Exercise:
Which lines of the listing hold the string "Bostrom"? Copy those lines.

Source data:

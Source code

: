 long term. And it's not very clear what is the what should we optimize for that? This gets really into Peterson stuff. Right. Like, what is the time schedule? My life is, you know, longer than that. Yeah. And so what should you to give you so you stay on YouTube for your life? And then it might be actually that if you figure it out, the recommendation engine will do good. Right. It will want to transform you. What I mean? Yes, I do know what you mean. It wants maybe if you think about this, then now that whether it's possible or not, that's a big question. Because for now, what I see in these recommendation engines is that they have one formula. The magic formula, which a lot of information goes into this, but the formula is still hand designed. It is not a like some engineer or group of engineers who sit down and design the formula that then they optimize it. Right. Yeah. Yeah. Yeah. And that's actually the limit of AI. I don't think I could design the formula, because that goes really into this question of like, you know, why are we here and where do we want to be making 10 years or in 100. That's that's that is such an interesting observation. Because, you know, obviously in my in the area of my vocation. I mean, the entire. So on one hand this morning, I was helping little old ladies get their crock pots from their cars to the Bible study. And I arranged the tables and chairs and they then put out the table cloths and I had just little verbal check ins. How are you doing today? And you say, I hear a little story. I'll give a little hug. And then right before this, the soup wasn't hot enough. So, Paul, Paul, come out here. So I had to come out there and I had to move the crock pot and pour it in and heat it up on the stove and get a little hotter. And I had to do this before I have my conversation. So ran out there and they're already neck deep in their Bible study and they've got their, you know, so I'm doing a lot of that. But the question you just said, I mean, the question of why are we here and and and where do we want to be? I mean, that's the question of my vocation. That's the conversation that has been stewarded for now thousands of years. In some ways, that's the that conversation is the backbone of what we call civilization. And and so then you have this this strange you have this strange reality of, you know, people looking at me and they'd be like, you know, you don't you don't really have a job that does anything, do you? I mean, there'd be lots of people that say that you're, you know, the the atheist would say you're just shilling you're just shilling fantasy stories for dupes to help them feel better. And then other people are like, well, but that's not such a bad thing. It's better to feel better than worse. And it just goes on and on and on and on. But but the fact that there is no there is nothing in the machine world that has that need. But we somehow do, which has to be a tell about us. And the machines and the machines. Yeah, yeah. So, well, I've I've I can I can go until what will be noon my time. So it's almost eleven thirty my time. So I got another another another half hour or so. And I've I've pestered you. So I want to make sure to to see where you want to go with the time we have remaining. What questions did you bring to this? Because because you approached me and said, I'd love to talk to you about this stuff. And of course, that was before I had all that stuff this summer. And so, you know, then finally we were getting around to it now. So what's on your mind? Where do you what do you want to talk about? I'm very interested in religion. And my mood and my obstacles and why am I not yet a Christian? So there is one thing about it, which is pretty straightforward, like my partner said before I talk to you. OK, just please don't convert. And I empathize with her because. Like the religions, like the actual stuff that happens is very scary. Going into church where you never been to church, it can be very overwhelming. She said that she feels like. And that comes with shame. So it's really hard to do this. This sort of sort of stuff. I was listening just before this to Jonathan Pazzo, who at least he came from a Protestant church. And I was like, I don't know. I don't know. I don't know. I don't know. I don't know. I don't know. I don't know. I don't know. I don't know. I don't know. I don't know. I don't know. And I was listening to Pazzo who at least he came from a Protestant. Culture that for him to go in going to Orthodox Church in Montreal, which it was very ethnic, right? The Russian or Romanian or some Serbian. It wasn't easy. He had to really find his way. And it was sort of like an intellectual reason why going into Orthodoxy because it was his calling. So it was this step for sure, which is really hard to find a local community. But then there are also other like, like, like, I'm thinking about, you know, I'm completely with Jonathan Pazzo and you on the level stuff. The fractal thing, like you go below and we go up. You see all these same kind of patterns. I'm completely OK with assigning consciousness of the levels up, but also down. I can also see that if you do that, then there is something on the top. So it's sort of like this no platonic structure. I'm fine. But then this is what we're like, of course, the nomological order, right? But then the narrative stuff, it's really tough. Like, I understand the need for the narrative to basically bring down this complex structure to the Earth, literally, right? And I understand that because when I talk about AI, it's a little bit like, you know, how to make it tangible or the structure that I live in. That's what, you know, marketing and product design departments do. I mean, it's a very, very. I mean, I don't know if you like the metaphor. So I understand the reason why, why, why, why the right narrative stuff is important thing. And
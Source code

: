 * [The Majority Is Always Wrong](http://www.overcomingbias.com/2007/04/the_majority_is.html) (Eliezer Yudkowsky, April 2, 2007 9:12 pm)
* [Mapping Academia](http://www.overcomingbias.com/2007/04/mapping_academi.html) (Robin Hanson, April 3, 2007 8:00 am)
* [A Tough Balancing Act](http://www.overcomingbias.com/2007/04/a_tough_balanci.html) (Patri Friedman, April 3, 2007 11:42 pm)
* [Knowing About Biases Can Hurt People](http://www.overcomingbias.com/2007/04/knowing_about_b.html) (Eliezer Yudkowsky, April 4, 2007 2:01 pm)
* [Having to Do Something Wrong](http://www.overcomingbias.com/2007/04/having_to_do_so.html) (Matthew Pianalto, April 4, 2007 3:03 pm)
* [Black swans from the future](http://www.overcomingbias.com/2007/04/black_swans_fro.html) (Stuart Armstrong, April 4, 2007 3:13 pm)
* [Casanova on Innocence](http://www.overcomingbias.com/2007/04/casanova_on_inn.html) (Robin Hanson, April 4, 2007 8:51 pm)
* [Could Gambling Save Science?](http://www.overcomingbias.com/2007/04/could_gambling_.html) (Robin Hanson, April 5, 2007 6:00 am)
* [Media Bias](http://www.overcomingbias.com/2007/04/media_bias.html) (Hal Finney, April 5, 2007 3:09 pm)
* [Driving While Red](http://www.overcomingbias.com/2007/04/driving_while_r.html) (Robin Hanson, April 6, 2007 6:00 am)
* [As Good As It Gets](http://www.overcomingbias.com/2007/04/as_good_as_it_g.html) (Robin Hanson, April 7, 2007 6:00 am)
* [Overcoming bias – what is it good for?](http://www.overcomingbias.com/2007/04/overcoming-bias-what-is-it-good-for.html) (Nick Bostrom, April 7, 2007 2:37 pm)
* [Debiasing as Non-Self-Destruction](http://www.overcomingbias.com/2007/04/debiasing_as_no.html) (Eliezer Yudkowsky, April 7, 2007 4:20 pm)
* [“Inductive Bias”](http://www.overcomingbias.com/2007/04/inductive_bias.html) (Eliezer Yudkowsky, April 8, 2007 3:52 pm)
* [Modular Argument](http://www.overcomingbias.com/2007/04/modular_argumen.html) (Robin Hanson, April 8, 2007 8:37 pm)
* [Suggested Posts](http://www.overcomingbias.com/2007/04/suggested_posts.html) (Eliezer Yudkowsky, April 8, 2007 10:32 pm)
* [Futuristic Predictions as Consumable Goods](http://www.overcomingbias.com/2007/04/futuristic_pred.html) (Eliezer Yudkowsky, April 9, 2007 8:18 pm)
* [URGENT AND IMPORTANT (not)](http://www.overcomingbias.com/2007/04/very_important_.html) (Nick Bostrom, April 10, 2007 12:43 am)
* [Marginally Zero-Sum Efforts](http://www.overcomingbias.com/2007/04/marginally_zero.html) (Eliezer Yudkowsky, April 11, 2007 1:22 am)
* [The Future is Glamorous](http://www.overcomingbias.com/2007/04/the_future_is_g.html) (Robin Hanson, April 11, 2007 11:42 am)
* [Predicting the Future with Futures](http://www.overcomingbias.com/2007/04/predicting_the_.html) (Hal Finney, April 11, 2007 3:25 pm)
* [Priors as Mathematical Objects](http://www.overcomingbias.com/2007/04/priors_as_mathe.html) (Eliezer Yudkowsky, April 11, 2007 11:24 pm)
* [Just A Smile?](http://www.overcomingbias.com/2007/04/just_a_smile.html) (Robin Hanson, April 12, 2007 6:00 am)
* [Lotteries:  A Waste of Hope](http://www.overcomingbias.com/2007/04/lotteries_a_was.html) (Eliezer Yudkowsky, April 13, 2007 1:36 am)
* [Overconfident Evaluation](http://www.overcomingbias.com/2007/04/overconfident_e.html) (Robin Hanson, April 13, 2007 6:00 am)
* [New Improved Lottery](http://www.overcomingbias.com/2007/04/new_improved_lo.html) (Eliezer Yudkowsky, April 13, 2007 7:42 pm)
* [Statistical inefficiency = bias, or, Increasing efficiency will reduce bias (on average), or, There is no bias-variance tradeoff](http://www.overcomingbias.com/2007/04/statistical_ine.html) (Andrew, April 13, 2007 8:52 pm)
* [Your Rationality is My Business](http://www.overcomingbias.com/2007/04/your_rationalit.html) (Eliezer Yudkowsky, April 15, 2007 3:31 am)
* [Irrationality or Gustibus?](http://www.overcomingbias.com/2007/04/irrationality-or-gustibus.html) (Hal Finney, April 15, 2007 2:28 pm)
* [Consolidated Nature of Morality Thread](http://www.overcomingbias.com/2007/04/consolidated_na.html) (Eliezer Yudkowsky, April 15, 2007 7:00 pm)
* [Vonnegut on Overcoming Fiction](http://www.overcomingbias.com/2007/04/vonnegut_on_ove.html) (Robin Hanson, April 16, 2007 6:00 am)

Result:
* [Overcoming bias – what is it good for?](http://www.overcomingbias.com/2007/04/overcoming-bias-what-is-it-good-for.html) (Nick Bostrom, April 7, 2007 2:37 pm)
* [URGENT AND IMPORTANT (not)](http://www.overcomingbias.com/2007/04/very_important_.html) (Nick Bostrom, April 10, 2007 12:43 am)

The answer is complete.